Problem:
User has the Organisation Admin role and cannot create a new Operating System.
Attempting to create a new Operating System results in the following error:
**Unable to save**
· You don't have permission create_operatingsystems with attributes that you have specified or you don't have access to specified locations or organisations
Expected outcome:
Organisation Admins can create Operating Systems within the context of their Organisation.
Foreman and Proxy versions:
Foreman 1.16.0
Foreman-Proxy 1.16.0
Katello 3.5.2
Foreman and Proxy plugin versions:
bastion Bastion 6.1.5
foreman-tasks 0.10.9
foreman_azure 1.3.1
foreman_default_hostgroup 4.0.1
foreman_discovery 10.0.0
foreman_docker 3.2.1
foreman_hooks 0.3.14
foreman_memcache 0.0.6
foreman_remote_execution 1.3.3
foreman_setup 5.0.0
foreman_templates 5.0.1
katello 3.5.2
puppetdb_foreman 3.0.2
Other relevant data:
User is a member of and group assigned an Organization Admin role.
The Organisation Admin role is cloned from the default Organization Admin role and associated with specific Locations and a specific Organization.
The user is associated with the same specific Locations and Organization as the cloned Role.
User and Role info
# hammer user info --login my.user
Id: 8le
Login: my.user
Name: My User
Email: my.user@site.au
Admin: no
Last login: 2018/11/02 01:50:22
Authorized by: OUR-LDAP
Effective admin: no
Locale: en
Timezone: Perth
Description:
Default organization:
Default location:
Roles:
Default role
User groups:
1) Usergroup: Right-Adm-Foreman.ENS.Linux.Org.Admins
Roles:
ens_linux-org-admin
Inherited User groups:
Locations:
central_office
dr
Organizations:
Enterprise Servers Linux
Created at: 2018/11/02 01:45:14
Updated at: 2018/11/02 01:45:40
# hammer role info --id 19
Id: 19
Name: ens_linux-org-admin
Builtin: no
Description:
Locations:
central_office
dr
Organizations:
Enterprise Servers Linux
# hammer role filters --id 19
----|------------------------------|--------|------------|-----------|---------------------|---------------------------------------------------------------------------------
ID | RESOURCE TYPE | SEARCH | UNLIMITED? | OVERRIDE? | ROLE | PERMISSIONS
----|------------------------------|--------|------------|-----------|---------------------|---------------------------------------------------------------------------------
240 | Architecture | none | yes | no | ens_linux-org-admin | view_architectures, create_architectures, edit_architectures, destroy_archite...

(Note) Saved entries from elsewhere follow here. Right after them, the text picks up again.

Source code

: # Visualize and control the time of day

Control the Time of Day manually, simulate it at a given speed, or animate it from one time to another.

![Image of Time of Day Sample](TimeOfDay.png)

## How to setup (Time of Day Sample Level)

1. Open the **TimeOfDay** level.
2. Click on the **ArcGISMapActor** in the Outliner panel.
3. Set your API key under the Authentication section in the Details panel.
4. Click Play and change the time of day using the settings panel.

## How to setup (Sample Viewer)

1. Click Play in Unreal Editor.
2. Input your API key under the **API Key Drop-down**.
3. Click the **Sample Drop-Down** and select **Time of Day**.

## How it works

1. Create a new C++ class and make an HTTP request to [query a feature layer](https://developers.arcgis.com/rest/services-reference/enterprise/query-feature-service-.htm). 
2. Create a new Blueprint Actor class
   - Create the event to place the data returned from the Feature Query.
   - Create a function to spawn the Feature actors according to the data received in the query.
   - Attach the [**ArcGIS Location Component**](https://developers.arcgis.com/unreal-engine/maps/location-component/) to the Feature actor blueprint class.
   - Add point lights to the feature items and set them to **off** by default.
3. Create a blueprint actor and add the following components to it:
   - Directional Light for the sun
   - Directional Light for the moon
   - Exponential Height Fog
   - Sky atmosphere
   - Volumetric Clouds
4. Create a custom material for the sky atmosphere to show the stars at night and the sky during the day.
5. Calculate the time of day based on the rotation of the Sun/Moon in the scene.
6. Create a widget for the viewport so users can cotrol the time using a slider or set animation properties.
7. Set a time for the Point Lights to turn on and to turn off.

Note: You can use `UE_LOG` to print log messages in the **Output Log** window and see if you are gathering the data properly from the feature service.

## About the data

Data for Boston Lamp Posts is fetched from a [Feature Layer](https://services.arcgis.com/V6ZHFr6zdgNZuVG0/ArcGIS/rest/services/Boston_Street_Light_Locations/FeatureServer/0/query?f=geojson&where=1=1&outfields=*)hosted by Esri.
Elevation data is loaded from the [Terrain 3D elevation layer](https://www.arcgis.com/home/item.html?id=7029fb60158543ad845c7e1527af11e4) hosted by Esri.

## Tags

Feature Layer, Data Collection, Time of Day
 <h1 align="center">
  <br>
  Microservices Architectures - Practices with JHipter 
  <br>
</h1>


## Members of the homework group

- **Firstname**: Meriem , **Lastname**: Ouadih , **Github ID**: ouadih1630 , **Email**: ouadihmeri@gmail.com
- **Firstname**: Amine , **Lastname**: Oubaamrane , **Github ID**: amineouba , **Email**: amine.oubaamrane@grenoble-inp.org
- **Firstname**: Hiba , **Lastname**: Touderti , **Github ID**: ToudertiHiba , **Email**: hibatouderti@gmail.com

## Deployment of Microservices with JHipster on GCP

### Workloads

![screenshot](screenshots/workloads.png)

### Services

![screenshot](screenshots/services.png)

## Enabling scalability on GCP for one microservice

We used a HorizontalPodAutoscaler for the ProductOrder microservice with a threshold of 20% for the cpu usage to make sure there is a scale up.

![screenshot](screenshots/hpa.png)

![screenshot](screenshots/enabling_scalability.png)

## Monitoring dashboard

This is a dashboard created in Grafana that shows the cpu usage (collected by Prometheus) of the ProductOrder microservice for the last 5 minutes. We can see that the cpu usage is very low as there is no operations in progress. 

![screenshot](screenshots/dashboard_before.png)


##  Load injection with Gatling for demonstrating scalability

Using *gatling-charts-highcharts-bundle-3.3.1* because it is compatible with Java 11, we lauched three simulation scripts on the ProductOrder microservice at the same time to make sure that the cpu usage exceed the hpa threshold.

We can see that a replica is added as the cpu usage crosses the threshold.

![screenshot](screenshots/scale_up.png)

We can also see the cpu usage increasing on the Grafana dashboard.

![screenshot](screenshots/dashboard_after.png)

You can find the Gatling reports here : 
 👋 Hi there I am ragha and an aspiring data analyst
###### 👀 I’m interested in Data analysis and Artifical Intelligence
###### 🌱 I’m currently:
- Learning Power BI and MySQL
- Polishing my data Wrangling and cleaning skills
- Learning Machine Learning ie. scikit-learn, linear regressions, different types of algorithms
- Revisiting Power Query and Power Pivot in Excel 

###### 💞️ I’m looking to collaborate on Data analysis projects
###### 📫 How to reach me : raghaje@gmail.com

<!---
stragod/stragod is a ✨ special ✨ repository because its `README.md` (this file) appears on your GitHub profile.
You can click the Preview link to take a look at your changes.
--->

241 | Audit | none | yes | no | ens_linux-org-admin | view_audit_logs
242 | AuthSourceLdap | none | no | no | ens_linux-org-admin | view_authenticators, create_authenticators, edit_authenticators, destroy_auth...
243 | Bookmark | none | yes | no | ens_linux-org-admin | view_bookmarks, create_bookmarks, edit_bookmarks, destroy_bookmarks
244 | ComputeProfile | none | yes | no | ens_linux-org-admin | view_compute_profiles, create_compute_profiles, edit_compute_profiles, destro...
245 | ComputeResource | none | no | no | ens_linux-org-admin | view_compute_resources, create_compute_resources, edit_compute_resources, des...
246 | ConfigGroup | none | yes | no | ens_linux-org-admin | view_config_groups, create_config_groups, edit_config_groups, destroy_config_...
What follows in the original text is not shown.